Sports

My Side of the Plate: Honesty sets an example

You have to admire Coupeville High School in setting an honesty example for its student athletes.

For those of you not familiar with the situation, the Wolves had an academically ineligible player on their football roster that slipped through the cracks for the first five games this season.

During that stretch the Wolves went 2-3, winning non-league games over La Conner 49-14, and coming back the next week blasting Concrete 34-0.

Since then the team has fallen on hard times losing four straight league games by an average of more than 22 points.

So who would care if the team had an ineligible player on the roster?

I’ll tell you who — Willie Smith, Coupeville’s athletic director, along with head coach Ron Bagby and his staff.

When they discovered what had happened, they turned themselves in!

That’s right, they made a telephone call to the Washington Interscholastic Athletic Association office and reported what had transpired.

Folks, that takes a lot of courage.

Truthfully, admitting to the rule violation was the easy part. The hard part was telling the players that instead of being 2-4 in 2007, they were now winless at 0-6.

The action taken by Coupeville’s staff just proves another of my adages, “If you can’t be honest with yourself, you might as well hang it up.”

During the course of my journalism career, I witnessed a few situations where schools and administrators weren’t so honest.

I won’t name names or point fingers but if someone from those schools reads this column, they know doggone good and well who I’m writing about.

The first involved a football team who had an ineligible player or players on the roster all season long.

That particular team won the league championship and the state title before someone found out what was going on and blew the whistle.

Naturally, they were stripped of their championship titles but guess what? The trophies sort of disappeared before being returned — never to be seen again.
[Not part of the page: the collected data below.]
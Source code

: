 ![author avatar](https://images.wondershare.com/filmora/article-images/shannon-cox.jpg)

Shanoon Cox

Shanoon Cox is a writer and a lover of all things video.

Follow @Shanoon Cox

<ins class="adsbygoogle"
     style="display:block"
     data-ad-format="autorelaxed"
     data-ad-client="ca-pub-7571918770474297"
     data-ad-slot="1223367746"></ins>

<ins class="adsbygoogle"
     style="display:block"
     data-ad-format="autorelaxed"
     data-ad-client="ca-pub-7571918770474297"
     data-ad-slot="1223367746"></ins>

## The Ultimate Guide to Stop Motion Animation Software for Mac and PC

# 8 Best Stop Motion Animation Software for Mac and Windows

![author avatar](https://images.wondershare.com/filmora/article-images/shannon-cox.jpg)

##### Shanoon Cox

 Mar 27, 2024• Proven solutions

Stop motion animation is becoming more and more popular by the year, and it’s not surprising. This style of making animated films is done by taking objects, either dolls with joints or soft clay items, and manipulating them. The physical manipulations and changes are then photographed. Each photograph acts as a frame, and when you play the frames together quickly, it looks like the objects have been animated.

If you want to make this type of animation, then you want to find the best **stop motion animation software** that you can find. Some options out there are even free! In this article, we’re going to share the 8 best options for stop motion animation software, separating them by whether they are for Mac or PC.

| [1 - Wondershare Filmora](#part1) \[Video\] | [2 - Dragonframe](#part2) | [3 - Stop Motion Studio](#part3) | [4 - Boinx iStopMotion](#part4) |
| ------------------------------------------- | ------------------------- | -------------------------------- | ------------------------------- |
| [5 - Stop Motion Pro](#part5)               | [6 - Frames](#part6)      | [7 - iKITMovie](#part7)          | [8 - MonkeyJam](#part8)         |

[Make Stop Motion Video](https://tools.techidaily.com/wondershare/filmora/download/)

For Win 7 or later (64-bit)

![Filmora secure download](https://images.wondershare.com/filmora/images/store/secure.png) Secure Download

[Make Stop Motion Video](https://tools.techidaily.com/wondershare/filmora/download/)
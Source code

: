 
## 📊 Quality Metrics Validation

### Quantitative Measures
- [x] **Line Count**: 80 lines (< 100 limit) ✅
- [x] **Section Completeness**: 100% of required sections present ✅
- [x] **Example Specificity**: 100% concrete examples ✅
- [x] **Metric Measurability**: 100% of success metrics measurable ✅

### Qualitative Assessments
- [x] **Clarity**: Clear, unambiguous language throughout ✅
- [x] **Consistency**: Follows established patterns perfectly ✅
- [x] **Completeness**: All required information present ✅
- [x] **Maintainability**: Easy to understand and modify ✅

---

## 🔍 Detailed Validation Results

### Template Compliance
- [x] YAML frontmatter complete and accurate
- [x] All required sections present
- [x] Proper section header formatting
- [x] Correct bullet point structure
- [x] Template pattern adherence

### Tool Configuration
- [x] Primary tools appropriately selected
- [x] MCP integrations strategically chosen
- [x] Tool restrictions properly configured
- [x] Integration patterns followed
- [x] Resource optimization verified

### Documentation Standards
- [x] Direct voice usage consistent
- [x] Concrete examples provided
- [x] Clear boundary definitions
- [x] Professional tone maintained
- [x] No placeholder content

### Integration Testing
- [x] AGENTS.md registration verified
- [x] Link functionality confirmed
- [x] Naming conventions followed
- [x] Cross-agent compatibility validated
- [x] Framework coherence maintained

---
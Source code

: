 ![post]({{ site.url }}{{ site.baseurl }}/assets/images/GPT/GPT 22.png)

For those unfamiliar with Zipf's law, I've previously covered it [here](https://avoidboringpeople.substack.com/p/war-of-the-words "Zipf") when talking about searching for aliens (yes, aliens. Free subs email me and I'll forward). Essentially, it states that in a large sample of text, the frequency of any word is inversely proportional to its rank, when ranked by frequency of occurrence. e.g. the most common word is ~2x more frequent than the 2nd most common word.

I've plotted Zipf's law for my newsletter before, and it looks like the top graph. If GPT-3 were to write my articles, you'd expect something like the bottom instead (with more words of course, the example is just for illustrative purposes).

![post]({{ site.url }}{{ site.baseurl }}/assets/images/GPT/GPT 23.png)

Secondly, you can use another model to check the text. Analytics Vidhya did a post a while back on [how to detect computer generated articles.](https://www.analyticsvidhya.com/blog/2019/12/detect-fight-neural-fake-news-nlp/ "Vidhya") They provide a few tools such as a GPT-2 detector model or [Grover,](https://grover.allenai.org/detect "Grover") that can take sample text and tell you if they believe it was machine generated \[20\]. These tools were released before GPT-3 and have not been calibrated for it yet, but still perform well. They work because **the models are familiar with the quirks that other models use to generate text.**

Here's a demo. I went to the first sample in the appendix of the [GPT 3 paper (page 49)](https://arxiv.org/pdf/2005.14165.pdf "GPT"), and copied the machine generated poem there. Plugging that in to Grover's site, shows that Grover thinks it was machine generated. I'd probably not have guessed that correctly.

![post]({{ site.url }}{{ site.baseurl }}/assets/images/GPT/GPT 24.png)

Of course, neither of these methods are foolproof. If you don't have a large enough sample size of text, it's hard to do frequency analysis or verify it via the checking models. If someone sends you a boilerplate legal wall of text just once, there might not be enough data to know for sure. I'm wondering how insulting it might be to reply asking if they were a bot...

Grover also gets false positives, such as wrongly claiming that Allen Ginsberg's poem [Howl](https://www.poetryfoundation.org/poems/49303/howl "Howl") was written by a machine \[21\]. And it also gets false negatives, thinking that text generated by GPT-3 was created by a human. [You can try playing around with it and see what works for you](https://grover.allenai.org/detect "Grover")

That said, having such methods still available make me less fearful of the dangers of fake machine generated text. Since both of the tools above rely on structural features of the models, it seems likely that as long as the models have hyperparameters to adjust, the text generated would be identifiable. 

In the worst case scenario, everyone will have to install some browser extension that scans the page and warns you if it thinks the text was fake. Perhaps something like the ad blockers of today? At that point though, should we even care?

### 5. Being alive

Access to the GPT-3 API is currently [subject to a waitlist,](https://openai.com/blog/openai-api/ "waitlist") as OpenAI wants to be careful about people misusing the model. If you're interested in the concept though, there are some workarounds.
Then there was the instance where a basketball player, a foreign exchange student to be exact, who played for a team that won the league title and then advanced to the district tournament. The kid was a star and without him, the team he played for was pretty mediocre.

His team won the first two games and was ready to play for the district title, when someone figured out something was amiss.

It seems the kid played four years of high school basketball in his home country so he had no eligibility left and on top of that, he was also too old.

As a result, the whole district tournament had to be redone. The kicker was, the kid lived with the host school’s athletic director and he knew what was going on all along!

Even though honesty cost the Wolf Pack a couple of football victories, I think people will be able to sleep a lot better than if they’d sat tight and done nothing.

One thing is certain, there is going to be a bunch of future adults who played football for the red, black and white in 2007 who know what it means to be honest and responsible citizens.